Functional neurological disorder (FND) is now defined as a rule-in diagnosis based on abnormal brain-network activity rather than structural lesions. Early identification is essential because premature antipsychotic medication and coercive restraint aggravate symptoms and generate legal consequences. FND diagnosis was verified by NIH-funded research protocol Diagnosis and Natural History Study of Patients With Neurological Conditions.

Case Presentation

2021 - After a COVID-19 booster: progressive upper-body tightening with fatigue; CICP claim.
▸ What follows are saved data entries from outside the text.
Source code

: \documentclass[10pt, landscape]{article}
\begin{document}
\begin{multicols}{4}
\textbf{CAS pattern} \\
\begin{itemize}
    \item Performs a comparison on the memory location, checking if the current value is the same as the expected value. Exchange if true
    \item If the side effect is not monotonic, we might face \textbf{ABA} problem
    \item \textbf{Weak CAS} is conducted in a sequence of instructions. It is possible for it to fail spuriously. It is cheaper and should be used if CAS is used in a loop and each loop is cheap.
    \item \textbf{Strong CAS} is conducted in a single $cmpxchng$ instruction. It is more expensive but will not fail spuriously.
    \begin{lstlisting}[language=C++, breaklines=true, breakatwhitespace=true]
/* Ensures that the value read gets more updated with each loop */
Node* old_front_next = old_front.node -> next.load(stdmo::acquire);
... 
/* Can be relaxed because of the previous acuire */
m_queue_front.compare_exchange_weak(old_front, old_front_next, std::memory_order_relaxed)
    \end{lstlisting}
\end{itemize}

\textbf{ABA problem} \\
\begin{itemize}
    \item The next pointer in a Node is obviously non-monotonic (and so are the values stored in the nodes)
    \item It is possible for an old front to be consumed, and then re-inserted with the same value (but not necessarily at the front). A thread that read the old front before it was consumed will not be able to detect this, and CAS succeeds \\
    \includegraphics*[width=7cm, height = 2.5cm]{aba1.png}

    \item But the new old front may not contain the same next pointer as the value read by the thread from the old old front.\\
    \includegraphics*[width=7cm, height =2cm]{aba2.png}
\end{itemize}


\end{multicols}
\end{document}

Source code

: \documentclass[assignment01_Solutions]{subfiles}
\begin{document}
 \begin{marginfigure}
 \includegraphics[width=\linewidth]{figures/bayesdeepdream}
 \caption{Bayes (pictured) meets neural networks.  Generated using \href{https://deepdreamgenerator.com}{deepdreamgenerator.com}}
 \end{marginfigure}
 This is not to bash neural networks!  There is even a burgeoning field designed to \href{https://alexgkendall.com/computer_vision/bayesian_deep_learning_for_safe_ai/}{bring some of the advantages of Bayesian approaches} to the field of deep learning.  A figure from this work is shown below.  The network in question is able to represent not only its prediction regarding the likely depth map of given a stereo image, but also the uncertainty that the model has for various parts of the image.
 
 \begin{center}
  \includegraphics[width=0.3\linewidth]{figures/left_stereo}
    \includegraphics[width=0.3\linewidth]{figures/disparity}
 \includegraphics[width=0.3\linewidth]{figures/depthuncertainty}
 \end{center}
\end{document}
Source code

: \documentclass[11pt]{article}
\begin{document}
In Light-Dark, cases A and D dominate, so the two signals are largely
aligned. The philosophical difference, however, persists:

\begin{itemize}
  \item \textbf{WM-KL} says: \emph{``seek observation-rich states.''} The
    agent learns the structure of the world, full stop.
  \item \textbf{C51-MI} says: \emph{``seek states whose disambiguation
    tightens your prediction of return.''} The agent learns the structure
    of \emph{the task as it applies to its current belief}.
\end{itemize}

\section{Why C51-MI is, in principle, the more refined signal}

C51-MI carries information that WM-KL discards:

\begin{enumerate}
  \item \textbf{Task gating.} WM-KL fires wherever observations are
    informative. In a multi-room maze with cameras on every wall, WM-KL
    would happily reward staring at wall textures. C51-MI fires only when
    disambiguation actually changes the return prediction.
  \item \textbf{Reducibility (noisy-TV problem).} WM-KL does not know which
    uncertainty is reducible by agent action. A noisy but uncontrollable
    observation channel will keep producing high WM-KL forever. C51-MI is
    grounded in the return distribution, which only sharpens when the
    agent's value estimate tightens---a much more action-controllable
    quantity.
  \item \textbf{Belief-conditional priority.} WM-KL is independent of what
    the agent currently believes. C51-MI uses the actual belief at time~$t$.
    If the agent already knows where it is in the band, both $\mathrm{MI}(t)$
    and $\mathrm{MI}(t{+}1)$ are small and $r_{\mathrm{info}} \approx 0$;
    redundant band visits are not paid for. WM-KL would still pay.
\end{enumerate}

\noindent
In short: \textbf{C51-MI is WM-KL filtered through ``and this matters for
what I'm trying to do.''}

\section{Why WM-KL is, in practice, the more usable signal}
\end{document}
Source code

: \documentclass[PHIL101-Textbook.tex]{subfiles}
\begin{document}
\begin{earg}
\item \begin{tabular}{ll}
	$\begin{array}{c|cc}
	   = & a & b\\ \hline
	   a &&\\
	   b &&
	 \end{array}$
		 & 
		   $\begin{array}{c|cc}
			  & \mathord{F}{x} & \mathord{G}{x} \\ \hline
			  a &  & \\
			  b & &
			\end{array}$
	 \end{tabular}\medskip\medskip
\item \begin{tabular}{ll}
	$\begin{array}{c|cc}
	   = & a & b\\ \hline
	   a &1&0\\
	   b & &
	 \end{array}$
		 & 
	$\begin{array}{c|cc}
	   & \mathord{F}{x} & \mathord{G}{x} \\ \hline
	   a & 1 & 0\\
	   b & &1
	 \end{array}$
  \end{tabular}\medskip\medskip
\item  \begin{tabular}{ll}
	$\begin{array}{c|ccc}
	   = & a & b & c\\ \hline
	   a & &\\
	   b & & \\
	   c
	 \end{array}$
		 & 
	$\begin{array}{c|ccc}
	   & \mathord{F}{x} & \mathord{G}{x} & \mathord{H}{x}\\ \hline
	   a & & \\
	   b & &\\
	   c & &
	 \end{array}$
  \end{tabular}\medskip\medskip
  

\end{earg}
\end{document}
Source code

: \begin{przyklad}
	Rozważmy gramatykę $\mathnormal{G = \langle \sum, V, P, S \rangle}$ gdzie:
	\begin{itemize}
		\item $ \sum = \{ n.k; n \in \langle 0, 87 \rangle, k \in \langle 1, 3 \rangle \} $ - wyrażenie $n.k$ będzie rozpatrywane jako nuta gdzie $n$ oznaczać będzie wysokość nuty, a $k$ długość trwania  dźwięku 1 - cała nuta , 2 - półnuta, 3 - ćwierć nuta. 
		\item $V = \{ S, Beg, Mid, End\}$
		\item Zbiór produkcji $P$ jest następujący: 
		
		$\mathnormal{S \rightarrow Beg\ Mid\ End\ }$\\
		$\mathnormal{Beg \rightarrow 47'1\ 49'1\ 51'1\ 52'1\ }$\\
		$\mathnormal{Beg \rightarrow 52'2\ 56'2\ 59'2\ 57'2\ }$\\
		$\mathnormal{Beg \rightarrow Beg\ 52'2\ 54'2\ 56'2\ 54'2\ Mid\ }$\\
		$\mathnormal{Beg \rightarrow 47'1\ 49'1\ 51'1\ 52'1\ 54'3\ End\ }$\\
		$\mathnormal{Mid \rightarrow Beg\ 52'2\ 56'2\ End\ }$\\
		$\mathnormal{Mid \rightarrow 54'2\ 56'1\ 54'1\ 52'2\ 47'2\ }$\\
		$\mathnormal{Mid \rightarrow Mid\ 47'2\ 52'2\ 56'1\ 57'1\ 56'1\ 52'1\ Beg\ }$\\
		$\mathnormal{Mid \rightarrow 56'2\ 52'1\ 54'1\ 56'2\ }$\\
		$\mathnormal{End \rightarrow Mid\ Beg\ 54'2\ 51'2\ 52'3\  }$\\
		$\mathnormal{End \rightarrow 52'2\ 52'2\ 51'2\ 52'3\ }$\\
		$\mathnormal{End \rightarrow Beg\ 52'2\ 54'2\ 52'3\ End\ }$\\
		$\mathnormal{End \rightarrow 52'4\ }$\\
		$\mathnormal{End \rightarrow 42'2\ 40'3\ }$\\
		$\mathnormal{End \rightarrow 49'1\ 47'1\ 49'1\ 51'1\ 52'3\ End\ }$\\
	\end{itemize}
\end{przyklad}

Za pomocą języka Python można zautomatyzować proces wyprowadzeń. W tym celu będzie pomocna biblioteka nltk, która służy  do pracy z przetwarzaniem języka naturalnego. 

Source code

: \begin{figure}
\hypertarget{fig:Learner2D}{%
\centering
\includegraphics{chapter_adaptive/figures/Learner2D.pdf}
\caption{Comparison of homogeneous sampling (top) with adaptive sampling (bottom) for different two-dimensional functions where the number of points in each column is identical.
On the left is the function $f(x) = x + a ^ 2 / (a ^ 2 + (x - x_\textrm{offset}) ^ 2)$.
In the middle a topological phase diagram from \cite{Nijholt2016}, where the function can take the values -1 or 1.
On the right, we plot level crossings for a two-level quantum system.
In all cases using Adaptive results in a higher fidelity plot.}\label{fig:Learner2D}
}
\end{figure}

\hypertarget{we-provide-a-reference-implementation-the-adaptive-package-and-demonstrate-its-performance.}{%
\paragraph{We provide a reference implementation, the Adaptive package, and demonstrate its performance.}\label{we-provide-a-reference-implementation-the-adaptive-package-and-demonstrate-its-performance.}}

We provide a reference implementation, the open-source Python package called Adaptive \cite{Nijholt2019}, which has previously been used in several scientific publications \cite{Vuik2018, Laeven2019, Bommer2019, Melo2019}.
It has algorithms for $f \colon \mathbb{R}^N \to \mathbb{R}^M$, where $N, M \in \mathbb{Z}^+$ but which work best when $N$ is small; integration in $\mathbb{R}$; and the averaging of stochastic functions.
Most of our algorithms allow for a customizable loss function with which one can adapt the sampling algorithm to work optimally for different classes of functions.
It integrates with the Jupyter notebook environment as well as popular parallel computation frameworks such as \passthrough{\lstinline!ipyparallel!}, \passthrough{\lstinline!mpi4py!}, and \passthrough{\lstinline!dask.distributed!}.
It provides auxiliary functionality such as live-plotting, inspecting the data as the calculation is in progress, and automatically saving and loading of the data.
2022 Sept - cervical-spine ACDF: persistent foraminal stenosis. Intra-operative “fighter-flight” stress triggered functional symptoms.

2023 Oct - academic referral center EMG: chronic cervical radiculopathy, mild right median mononeuropathy; no brachial plexus injury. Pinched nerve at cervical post-op.

2023 Dec - NIH EEG/EMG: Bereitschaftspotential and no epileptiform activity; functional chorea confirmed.

2025 Feb - 2.5-hour non-epileptic seizure: ED diagnosed “psychotic break,” gave haloperidol 5 mg IM + risperidone 1 mg q12h before neurophysiology, issued TDO. Called 911 after staff refused release; handcuffed to bed 52 hrs, accused of “eloping.”

Patient-directed communication

Text-to-speech request for GP ignored; returned without GP involvement. This is a local hospital that has all my data. I’ve been going there for years.

Data compilation

A patient-led review applied audit-style validation to create a five-year de-identified case file.

Discussion

Systemic failures:

  1. Premature antipsychotics without neurophysiologic confirmation;
  2. Fragmented care and 52-hr restraint amplified symptoms;
  3. Legal actions based on unsubstantiated psychiatric label: firearms ban, “eloping” accusation.

Onabotulinumtoxin A trial showed no benefit beyond CBT, confirming need for diagnostic confirmation before intervention. BMJ review stresses early rule-in diagnosis and rehab improves outcomes. Multiple triggers — vaccine, incomplete surgery, anesthetic stress — converged to produce FND; misdiagnosis snowballed into medical-legal crisis.

Recommendations

  1. Mandatory functional neuroimaging before psychiatric labeling;
  2. Early multidisciplinary pathways;
  3. Respect patient-directed communication, such as text-to-speech GP requests, to prevent unnecessary restraint.

References

Vizcarra JA et al. Onabotulinumtoxin A and CBT in functional dystonia. Parkinsonism & Related Disorders.

Source: FNDS 2026 Conference Abstracts PDF. Additional references are listed in the abstract book after this entry, but the extracted snippet provided here cuts off immediately after the Vizcarra citation.

Clean one-line version

In plain language: Abstract 178 says delayed FND recognition, scattered records, communication failure, psychiatric framing, and ER/legal escalation all became part of the same crisis.

Official FNDS abstracts page: 2026 Conference Abstracts.

Sources:

Abstract note

The abstract is reproduced as accepted for FNDS 2026 and reflects the author’s submitted recommendations. It is not a clinical practice guideline.

Project Fionigan does not diagnose, replace medical records, provide medical advice, or make clinical decisions. It is an all-inclusive accessibility-first continuity program that helps keep the story, records, questions, and communication needs together.